Bahkan di dunia jurnalistik pun, banyak oknum oknum yang membuat menyajikan berita yang didalamnya terdapat unsur ketidaksukaan, unsur sakit hati atau dikenal “pasal jengkel”, dan bahkan berita nya mengandung unsur Pasal 310, Pasal 369, satu lagi ada unsur pasal 311 KUHPidana.
Soal ini, tentu mengait pada pengetahuan SDM, dan Pola Pikir individu itu sendiri. Bicara soal Pola Pikir, paling sedikitnya ada empat faktor yang mempengaruhi pola pikir seseorang, diantaranya lingkungan keluarga dan pergaulan dengan masyarakat, faktor pendidikan dan faktor aistem kepercayaan.
Ini semua perlu di pahami, kalau mau lebih berkelas Yah, Searching aja Google beres to..!!
“simple ku menjelaskan sambil guyon, nyeruput segelas kopi”
Kalau membahas soal bagaimana cara bedakan berita baik dan berita buruk! Sekarang ini era digital tak bisa terbendung, banyak sekali informasi berita menyebar dengan luas.

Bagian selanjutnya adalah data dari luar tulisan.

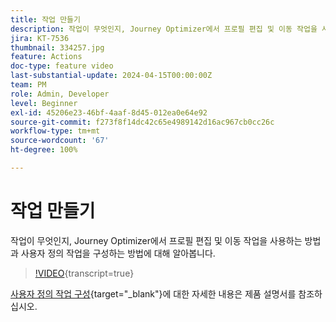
 ```yaml
---
title: 작업 만들기
description: 작업이 무엇인지, Journey Optimizer에서 프로필 편집 및 이동 작업을 사용하는 방법과 사용자 정의 작업을 구성하는 방법에 대해 알아봅니다.
jira: KT-7536
thumbnail: 334257.jpg
feature: Actions
doc-type: feature video
last-substantial-update: 2024-04-15T00:00:00Z
team: PM
role: Admin, Developer
level: Beginner
exl-id: 45206e23-46bf-4aaf-8d45-012ea0e64e92
source-git-commit: f273f8f14dc42c65e4989142d16ac967cb0cc26c
workflow-type: tm+mt
source-wordcount: '67'
ht-degree: 100%

---
```


# 작업 만들기

작업이 무엇인지, Journey Optimizer에서 프로필 편집 및 이동 작업을 사용하는 방법과 사용자 정의 작업을 구성하는 방법에 대해 알아봅니다.

>[!VIDEO](https://video.tv.adobe.com/v/3430279?quality=12&learn=on&captions=kor){transcript=true}

[사용자 정의 작업 구성](https://experienceleague.adobe.com/ko/docs/journey-optimizer/using/configuration/configure-journeys/action-journeys/about-custom-action-configuration){target="_blank"}에 대한 자세한 내용은 제품 설명서를 참조하십시오.
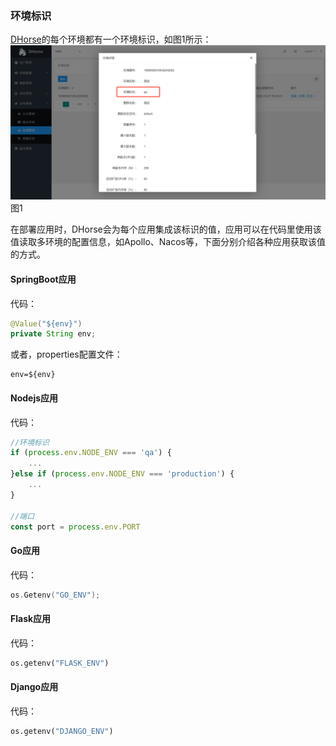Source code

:### 环境标识

[DHorse](https://github.com/512team/dhorse)的每个环境都有一个环境标识，如图1所示：
![Image text](./image/env_detail.png)
图1

在部署应用时，DHorse会为每个应用集成该标识的值，应用可以在代码里使用该值读取多环境的配置信息，如Apollo、Nacos等，下面分别介绍各种应用获取该值的方式。

#### SpringBoot应用


代码：

```java
@Value("${env}")
private String env;
```

或者，properties配置文件：

```properties
env=${env}
```

#### Nodejs应用

代码：

```javascript
//环境标识
if (process.env.NODE_ENV === 'qa') {
	...
}else if (process.env.NODE_ENV === 'production') {
	...
}

//端口
const port = process.env.PORT
```

#### Go应用

代码：

```go
os.Getenv("GO_ENV");
```

#### Flask应用

代码：

```python
os.getenv("FLASK_ENV")
```

#### Django应用

代码：

```python
os.getenv("DJANGO_ENV")
```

Soal berita baik dan hoaks semcamnya, sudah tentu kita paham bagaimana dan apa. Hanya saja, ada kategori baru soal berita yang diulas diatas yakni ” Berita Kritik versus Berita Pasal Jengkel”
Kalau berita kritik sudah diulas sebagian kecil diatas. Dan bagaimana cara bedakan berita baik dan buruk itu, yah apa yang saya katakan tadi Searching aja sih, biar singkat waktu tak berkepanjangan, karena terlalu luas soal materi ini.
Sekarang di ulas sedikit, soal “Berita Pasal Jengkel”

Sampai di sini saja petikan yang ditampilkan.